Senate debates

Thursday, 15 June 2023

Statements by Senators

Renewable Energy

1:34 pm

Photo of Penny Allman-PaynePenny Allman-Payne (Queensland, Australian Greens) Share this | | Hansard source

After a decade of denial and thumb twiddling, the renewable energy transition is happening in earnest. Managed properly with robust, transparent and early community engagement, the prior and informed consent of traditional owners, worker protections and careful consideration of its environmental impacts, the energy transition will lower our climate emissions, provide reliable and cheap energy for centuries to come and lead a renewal of regional Australia. I can tell you that my own community of Gladstone in Central Queensland, which still bears the scars of fossil fuel boom and bust cycles, is incredibly excited about its bright future as a renewable energy hub.

Those watching proceedings in this place over the past couple of days would have been treated to the somewhat surprising spectacle of coalition senators expressing shock and dismay that some energy projects may have an adverse environmental impact. I for one am delighted that, after years of not giving a flying fox about biodiversity, the destruction of the reef or species extinction, the coalition seem to have finally come to their senses.
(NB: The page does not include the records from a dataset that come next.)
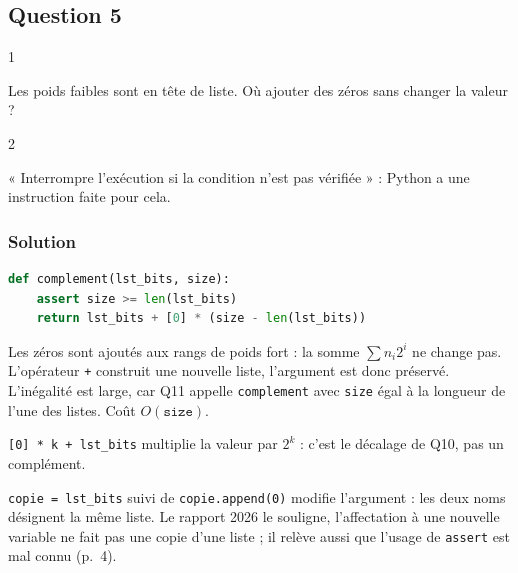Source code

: \documentclass[11pt,a4paper]{article}
\begin{document}
\hypertarget{question-5}{%
\subsection{Question 5}\label{question-5}}

\begin{indication}{1}

Les poids faibles sont en tête de liste. Où ajouter des zéros sans changer la valeur ?

\end{indication}

\begin{indication}{2}

« Interrompre l'exécution si la condition n'est pas vérifiée » : Python a une instruction faite pour cela.

\end{indication}

\hypertarget{solution-4}{%
\subsubsection{Solution}\label{solution-4}}

\begin{lstlisting}[language=Python]
def complement(lst_bits, size):
    assert size >= len(lst_bits)
    return lst_bits + [0] * (size - len(lst_bits))
\end{lstlisting}

Les zéros sont ajoutés aux rangs de poids fort : la somme \(\sum n_i 2^i\) ne change pas. L'opérateur \texttt{+} construit une nouvelle liste, l'argument est donc préservé. L'inégalité est large, car Q11 appelle \texttt{complement} avec \texttt{size} égal à la longueur de l'une des listes. Coût \(O(\texttt{size})\).

\begin{piege}

\texttt{{[}0{]}\allowbreak{}\ *\ k\ +\ lst\_bits} multiplie la valeur par \(2^k\) : c'est le décalage de Q10, pas un complément.

\end{piege}

\begin{piege}

\texttt{copie\ =\ lst\_bits} suivi de \texttt{copie.append(0)} modifie l'argument : les deux noms désignent la même liste. Le rapport 2026 le souligne, l'affectation à une nouvelle variable ne fait pas une copie d'une liste ; il relève aussi que l'usage de \texttt{assert} est mal connu (p.~4).

\end{piege}
\end{document}
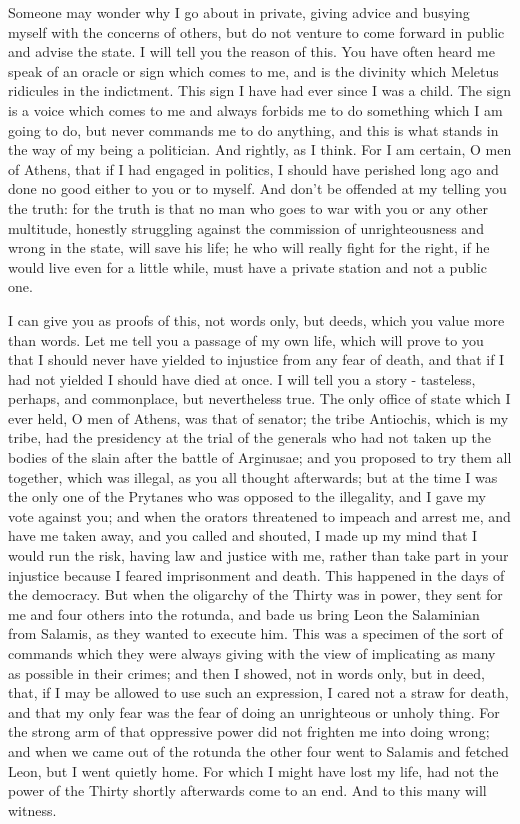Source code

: Someone may wonder why I go about in private, giving advice and busying
myself with the concerns of others, but do not venture to come forward
in public and advise the state. I will tell you the reason of this.
You have often heard me speak of an oracle or sign which comes to
me, and is the divinity which Meletus ridicules in the indictment.
This sign I have had ever since I was a child. The sign is a voice
which comes to me and always forbids me to do something which I am
going to do, but never commands me to do anything, and this is what
stands in the way of my being a politician. And rightly, as I think.
For I am certain, O men of Athens, that if I had engaged in politics,
I should have perished long ago and done no good either to you or
to myself. And don't be offended at my telling you the truth: for
the truth is that no man who goes to war with you or any other multitude,
honestly struggling against the commission of unrighteousness and
wrong in the state, will save his life; he who will really fight for
the right, if he would live even for a little while, must have a private
station and not a public one. 

I can give you as proofs of this, not words only, but deeds, which
you value more than words. Let me tell you a passage of my own life,
which will prove to you that I should never have yielded to injustice
from any fear of death, and that if I had not yielded I should have
died at once. I will tell you a story - tasteless, perhaps, and commonplace,
but nevertheless true. The only office of state which I ever held,
O men of Athens, was that of senator; the tribe Antiochis, which is
my tribe, had the presidency at the trial of the generals who had
not taken up the bodies of the slain after the battle of Arginusae;
and you proposed to try them all together, which was illegal, as you
all thought afterwards; but at the time I was the only one of the
Prytanes who was opposed to the illegality, and I gave my vote against
you; and when the orators threatened to impeach and arrest me, and
have me taken away, and you called and shouted, I made up my mind
that I would run the risk, having law and justice with me, rather
than take part in your injustice because I feared imprisonment and
death. This happened in the days of the democracy. But when the oligarchy
of the Thirty was in power, they sent for me and four others into
the rotunda, and bade us bring Leon the Salaminian from Salamis, as
they wanted to execute him. This was a specimen of the sort of commands
which they were always giving with the view of implicating as many
as possible in their crimes; and then I showed, not in words only,
but in deed, that, if I may be allowed to use such an expression,
I cared not a straw for death, and that my only fear was the fear
of doing an unrighteous or unholy thing. For the strong arm of that
oppressive power did not frighten me into doing wrong; and when we
came out of the rotunda the other four went to Salamis and fetched
Leon, but I went quietly home. For which I might have lost my life,
had not the power of the Thirty shortly afterwards come to an end.
And to this many will witness. 

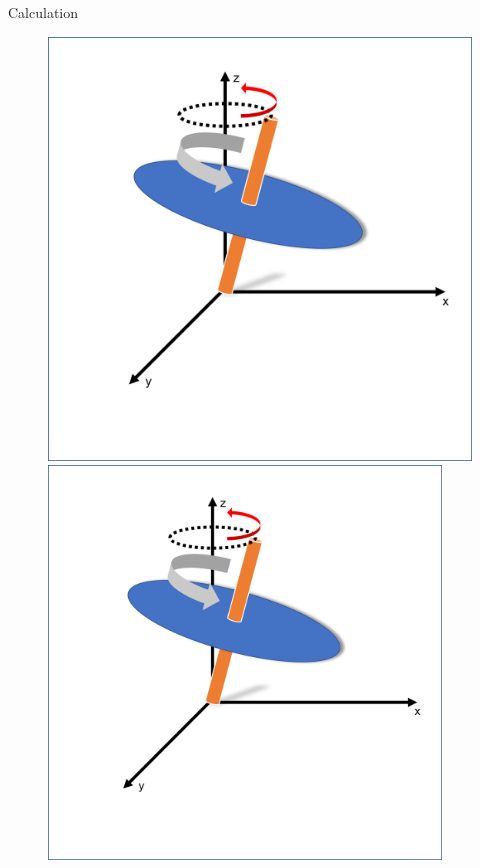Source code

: \documentclass[10pt]{beamer}
\begin{document}
\begin{frame}{Calculation}


\begin{figure}
	\begin{minipage}{0.48\textwidth}
		\centering
		\includegraphics[width=1.05\textwidth]{sphere1.png}
	\end{minipage}
	\begin{minipage}{0.48\textwidth}
		\centering
		\includegraphics[width=0.93\textwidth]{sphere1.png}
	\end{minipage}
\end{figure}

\end{frame}
\end{document}
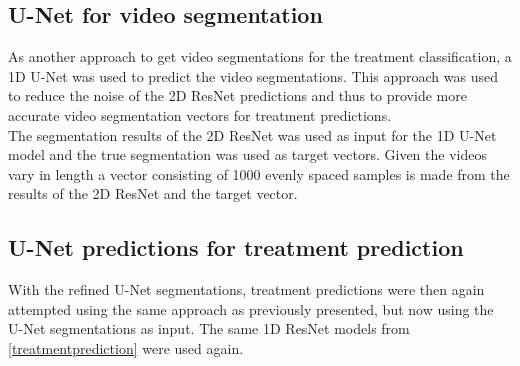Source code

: \subsection{U-Net for video segmentation}
As another approach to get video segmentations for the treatment classification, a 1D U-Net was used to predict the video segmentations. This approach was used to reduce the noise of the 2D ResNet predictions and thus to provide more accurate video segmentation vectors for treatment predictions.\\ 
The segmentation results of the 2D ResNet was used as input for the 1D U-Net model and the true segmentation was used as target vectors. Given the videos vary in length a vector consisting of 1000 evenly spaced samples is made from the results of the 2D ResNet and the target vector.

\subsection{U-Net predictions for treatment prediction}
With the refined U-Net segmentations, treatment predictions were then again attempted using the same approach as previously presented, but now using the U-Net segmentations as input. The same 1D ResNet models from \autoref{treatmentprediction} were used again.
	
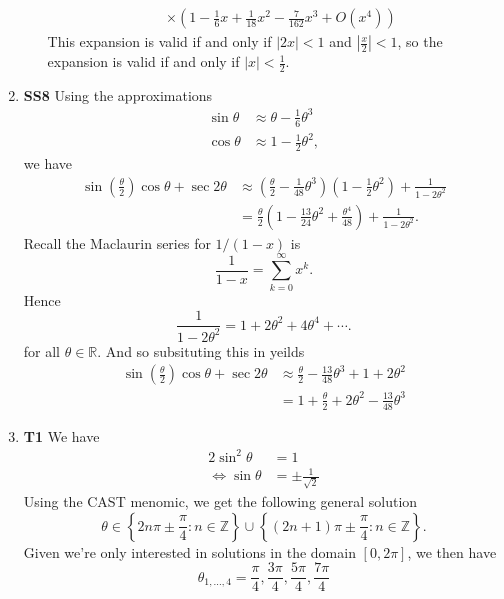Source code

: \documentclass[12pt,oneside]{book}
\begin{document}
\begin{enumerate}
\begin{enumerate}
\begin{align*}
                &\times \left( 1 - \frac{1}{6}x + \frac{1}{18}x^2 - \frac{7}{162}x^3 + O(x^4)  \right)
            \end{align*}
            This expansion is valid if and only if $|2x| < 1$ and $\left| \frac{x}{2} \right| < 1$, so the expansion is valid if and only if $|x| < \frac{1}{2}$.
        \end{enumerate}
        \item \textbf{SS8} Using the approximations \begin{align*}
            \sin \theta &\approx \theta - \frac{1}{6}\theta^3 \\
            \cos \theta &\approx 1 - \frac{1}{2}\theta^2,
        \end{align*}
        we have \begin{align*}
            \sin \left( \frac{\theta}{2} \right) \cos \theta + \sec 2\theta &\approx \left( \frac{\theta}{2} - \frac{1}{48} \theta^3 \right) \left( 1 - \frac{1}{2}\theta^2 \right) + \frac{1}{1-2\theta^2} \\
            &= \frac{\theta}{2} \left( 1- \frac{13}{24} \theta^2 + \frac{\theta^4}{48} \right) + \frac{1}{1-2\theta^2}.
        \end{align*}
        Recall the Maclaurin series for $1/(1-x)$ is \[
            \frac{1}{1-x} = \sum_{k=0}^{\infty} x^k 
        .\] Hence \[
            \frac{1}{1-2\theta^2} = 1 + 2\theta^2 + 4 \theta^4 + \cdots
        .\] for all $\theta \in \mathbb{R}$. And so subsituting this in yeilds \begin{align*}
            \sin \left( \frac{\theta}{2} \right) \cos \theta + \sec 2\theta &\approx \frac{\theta}{2} - \frac{13}{48} \theta^3 + 1 + 2\theta^2 \\
            &= 1 + \frac{\theta}{2} + 2\theta^2 - \frac{13}{48}\theta^3
        \end{align*}
        \item \textbf{T1} We have \begin{align*}
            2\sin^2 \theta &= 1 \\
            \iff \sin \theta &= \pm \frac{1}{\sqrt{2}}
        \end{align*}
        Using the CAST menomic, we get the following general solution \[
            \theta \in \left\{ 2n\pi \pm \frac{\pi}{4} : n \in \mathbb{Z} \right \} \cup \left\{(2n+1)\pi \pm \frac{\pi}{4} : n \in \mathbb{Z}\right\} 
        .\] Given we're only interested in solutions in the domain $[0, 2\pi]$, we then have \[
            \theta_{1, \ldots, 4} = \frac{\pi}{4}, \frac{3\pi}{4}, \frac{5\pi}{4}, \frac{7\pi}{4}
\]
\end{enumerate}
\end{document}
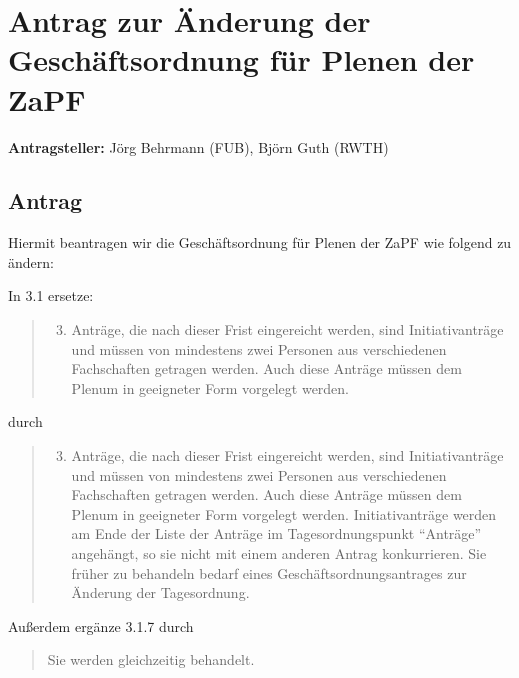 \documentclass[draft,10pt,oneside]{scrartcl}
\begin{document}
\section*{Antrag zur Änderung der Geschäftsordnung für Plenen der ZaPF}

\textbf{Antragsteller:} Jörg Behrmann (FUB), Björn Guth (RWTH)

\subsection*{Antrag}

Hiermit beantragen wir die Geschäftsordnung für Plenen der ZaPF wie folgend zu
ändern:

In 3.1 ersetze:
\begin{quote}
    \begin{enumerate}
        \setcounter{enumi}{2}
        \item Anträge, die nach dieser Frist eingereicht werden, sind
            Initiativanträge und müssen von mindestens zwei Personen aus
            verschiedenen Fachschaften getragen werden. Auch diese Anträge
            müssen dem Plenum in geeigneter Form vorgelegt werden.
    \end{enumerate}
\end{quote}
durch
\begin{quote}
    \begin{enumerate}
        \setcounter{enumi}{2}
        \item Anträge, die nach dieser Frist eingereicht werden, sind
            Initiativanträge und müssen von mindestens zwei Personen aus
            verschiedenen Fachschaften getragen werden.  Auch diese Anträge
            müssen dem Plenum in geeigneter Form vorgelegt werden.
            Initiativanträge werden am Ende der Liste der Anträge im
            Tagesordnungspunkt ``Anträge'' angehängt, so sie nicht mit einem
            anderen Antrag konkurrieren.  Sie früher zu behandeln bedarf eines
            Geschäftsordnungsantrages zur Änderung der Tagesordnung.
    \end{enumerate}
\end{quote}
Außerdem ergänze 3.1.7 durch
\begin{quote}
    Sie werden gleichzeitig behandelt.
\end{quote}
\end{document}
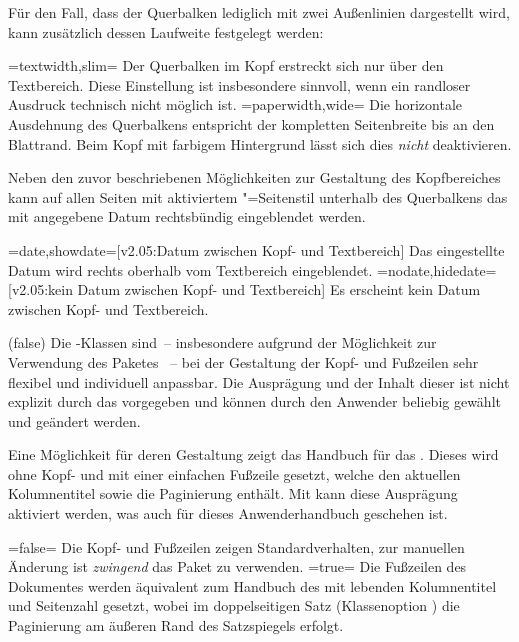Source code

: \begin{DeclareEntity*}{}
\begin{DeclareEntity*}{}
\begin{DeclareEntity*}{}
\begin{Declaration}
Für den Fall, dass der Querbalken lediglich mit zwei Außenlinien dargestellt 
wird, kann zusätzlich dessen Laufweite festgelegt werden:
\begin{DeclareValues}
\itemval=textwidth,slim=
  Der Querbalken im Kopf erstreckt sich nur über den Textbereich. Diese 
  Einstellung ist insbesondere sinnvoll, wenn ein randloser Ausdruck technisch 
  nicht möglich ist. 
\itemval=paperwidth,wide=
  Die horizontale Ausdehnung des Querbalkens entspricht der kompletten 
  Seitenbreite bis an den Blattrand. Beim Kopf mit farbigem Hintergrund lässt 
  sich dies \emph{nicht} deaktivieren.
\end{DeclareValues}

Neben den zuvor beschriebenen Möglichkeiten zur Gestaltung des Kopfbereiches 
kann auf allen Seiten mit aktiviertem "=Seitenstil 
unterhalb des Querbalkens das mit  angegebene Datum rechtsbündig 
eingeblendet werden.
\begin{DeclareValues}
\itemval=date,showdate=[v2.05:Datum zwischen Kopf- und Textbereich]
  Das eingestellte Datum wird rechts oberhalb vom Textbereich eingeblendet.
\itemval=nodate,hidedate=[v2.05:kein Datum zwischen Kopf- und Textbereich]
  Es erscheint kein Datum zwischen Kopf- und Textbereich.
\end{DeclareValues}
\end{Declaration}

\begin{Declaration}
  {}
  (false)%
Die \TUDScript-Klassen sind~-- insbesondere aufgrund der Möglichkeit zur 
Verwendung des Paketes ~-- bei der Gestaltung der 
Kopf- und Fußzeilen sehr flexibel und individuell anpassbar. Die Ausprägung und 
der Inhalt dieser ist nicht explizit durch das \CD vorgegeben und können durch 
den Anwender beliebig gewählt und geändert werden. 

Eine Möglichkeit für deren Gestaltung zeigt das Handbuch für das \TUDCD. Dieses 
wird ohne Kopf- und mit einer einfachen Fußzeile gesetzt, welche den aktuellen 
Kolumnentitel sowie die Paginierung enthält. Mit  kann diese 
Ausprägung aktiviert werden, was auch für dieses Anwenderhandbuch geschehen ist.
\begin{DeclareValues}
\itemval=false=
  Die Kopf- und Fußzeilen zeigen Standardverhalten, zur manuellen Änderung 
  ist \emph{zwingend} das Paket  zu verwenden.
\itemval*=true=
  Die Fußzeilen des Dokumentes werden äquivalent zum Handbuch des \TUDCDs mit 
  lebenden Kolumnentitel und Seitenzahl gesetzt, wobei im doppelseitigen Satz 
  (Klassenoption ) die Paginierung am äußeren Rand des 
  Satzspiegels erfolgt.
\end{DeclareValues}


\end{Declaration}
\end{DeclareEntity*}
\end{DeclareEntity*}
\end{DeclareEntity*}
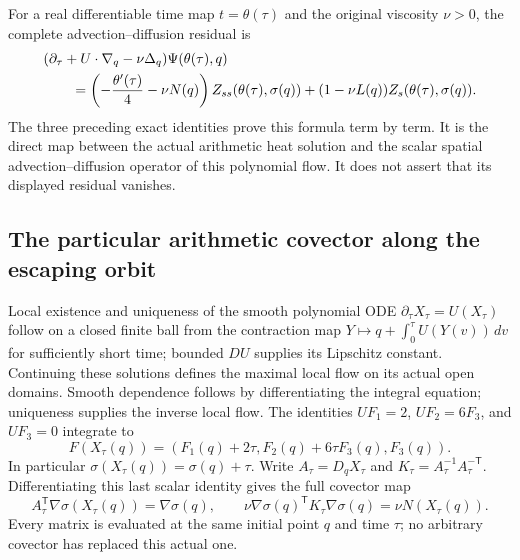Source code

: For a real differentiable time map $t=\theta(\tau)$ and the original
viscosity $\nu>0$, the complete advection--diffusion residual is
\begin{align}
&(\partial_\tau+U\cdot\nabla_q-\nu\Delta_q)
             \Psi(\theta(\tau),q)\notag\\
&\qquad=\left(-\frac{\theta'(\tau)}4-\nu N(q)\right)
                  Z_{ss}(\theta(\tau),\sigma(q))
       +(1-\nu L(q))Z_s(\theta(\tau),\sigma(q)).
\label{eq:eo-full-residual}
\end{align}
The three preceding exact identities prove this formula term by term.
It is the direct map between the actual arithmetic heat solution and
the scalar spatial advection--diffusion operator of this polynomial
flow. It does not assert that its displayed residual vanishes.

\subsection{The particular arithmetic covector along the escaping orbit}

Local existence and uniqueness of the smooth polynomial ODE
$\partial_\tau X_\tau=U(X_\tau)$ follow on a closed finite ball
from the contraction map $Y\mapsto q+\int_0^\tau U(Y(v))\,dv$
for sufficiently short time; bounded $DU$ supplies its Lipschitz
constant. Continuing these solutions defines the maximal local flow
on its actual open domains. Smooth dependence follows by differentiating
the integral equation; uniqueness supplies the inverse local flow.
The identities $UF_1=2$, $UF_2=6F_3$, and $UF_3=0$ integrate to
\[
F(X_\tau(q))=(F_1(q)+2\tau,F_2(q)+6\tau F_3(q),F_3(q)).
\]
In particular $\sigma(X_\tau(q))=\sigma(q)+\tau$. Write
$A_\tau=D_qX_\tau$ and $K_\tau=A_\tau^{-1}A_\tau^{-\mathsf T}$.
Differentiating this last scalar identity gives the full covector map
\[
A_\tau^{\mathsf T}\nabla\sigma(X_\tau(q))=\nabla\sigma(q),\qquad
\nu\nabla\sigma(q)^{\mathsf T}K_\tau\nabla\sigma(q)
       =\nu N(X_\tau(q)).
\]
Every matrix is evaluated at the same initial point $q$ and time
$\tau$; no arbitrary covector has replaced this actual one.

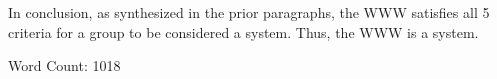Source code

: \documentclass[11pt]{article}
\begin{document}
\par In conclusion, as synthesized in the prior paragraphs, the WWW satisfies all 5 criteria for a group to be considered a system. Thus, the WWW is a system.
\par
\par Word Count: 1018

































	





	








\end{document}
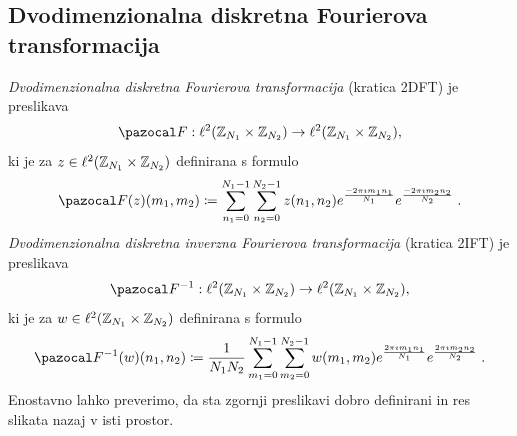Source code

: \subsection{Dvodimenzionalna diskretna Fourierova transformacija}
\emph{Dvodimenzionalna diskretna Fourierova transformacija} (kratica 2DFT) je preslikava
$$\fun{\F}{\l^2(\Z_{N_1} \times \Z_{N_2})}{\l^2(\Z_{N_1} \times \Z_{N_2})},$$
ki je za $z \in \ell^2(\mathbb Z_{N_1} \times \mathbb Z_{N_2})$ definirana s formulo
$$\F(z)(m_1, m_2) \coloneqq \sum_{n_1 = 0}^{N_1 - 1} \sum_{n_2 = 0}^{N_2 - 1} z(n_1, n_2) e^{\frac{-2\pi \imath m_1n_1}{N_1}} e^{\frac{-2\pi \imath m_2n_2}{N_2}} \;.$$
\emph{Dvodimenzionalna diskretna inverzna Fourierova transformacija} (kratica 2IFT) je preslikava
$$\fun{\F^{-1}}{\l^2(\Z_{N_1} \times \Z_{N_2})}{\l^2(\Z_{N_1} \times \Z_{N_2})},$$
ki je za $w \in \ell^2(\mathbb Z_{N_1} \times \mathbb Z_{N_2})$ definirana s formulo
$$\F^{-1}(w)(n_1, n_2) \coloneqq \frac{1}{N_1 N_2} \sum_{m_1 = 0}^{N_1 - 1} \sum_{m_2 = 0}^{N_2 - 1} w(m_1, m_2) e^{\frac{2\pi \imath m_1n_1}{N_1}} e^{\frac{2\pi \imath m_2n_2}{N_2}} \;.$$
%
Enostavno lahko preverimo, da sta zgornji preslikavi dobro definirani in res slikata nazaj v isti prostor.

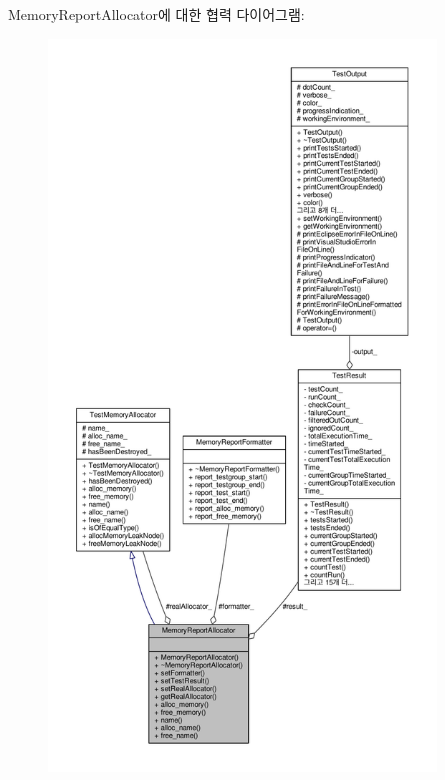 Memory\+Report\+Allocator에 대한 협력 다이어그램\+:
\nopagebreak
\begin{figure}[H]
\begin{center}
\leavevmode
\includegraphics[height=550pt]{class_memory_report_allocator__coll__graph}
\end{center}
\end{figure}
They are of course correct that large-scale projects of any kind carry with them a variety of risks, which is why the Greens have long been calling for an overhaul of our broken environment laws. I expect that, with their new-found concern about sediment run-off and native vegetation loss, we can count on the coalition's future support for a more robust environmental protection regime.

As newly-minted environmental activists, my Senate colleagues may also be dismayed to learn that the extraction and burning of coal and gas, which they have championed and defended for so long at the behest of their fossil fuel donors, is the primary driver of runaway global heating. Welcome to the environmental movement, comrades.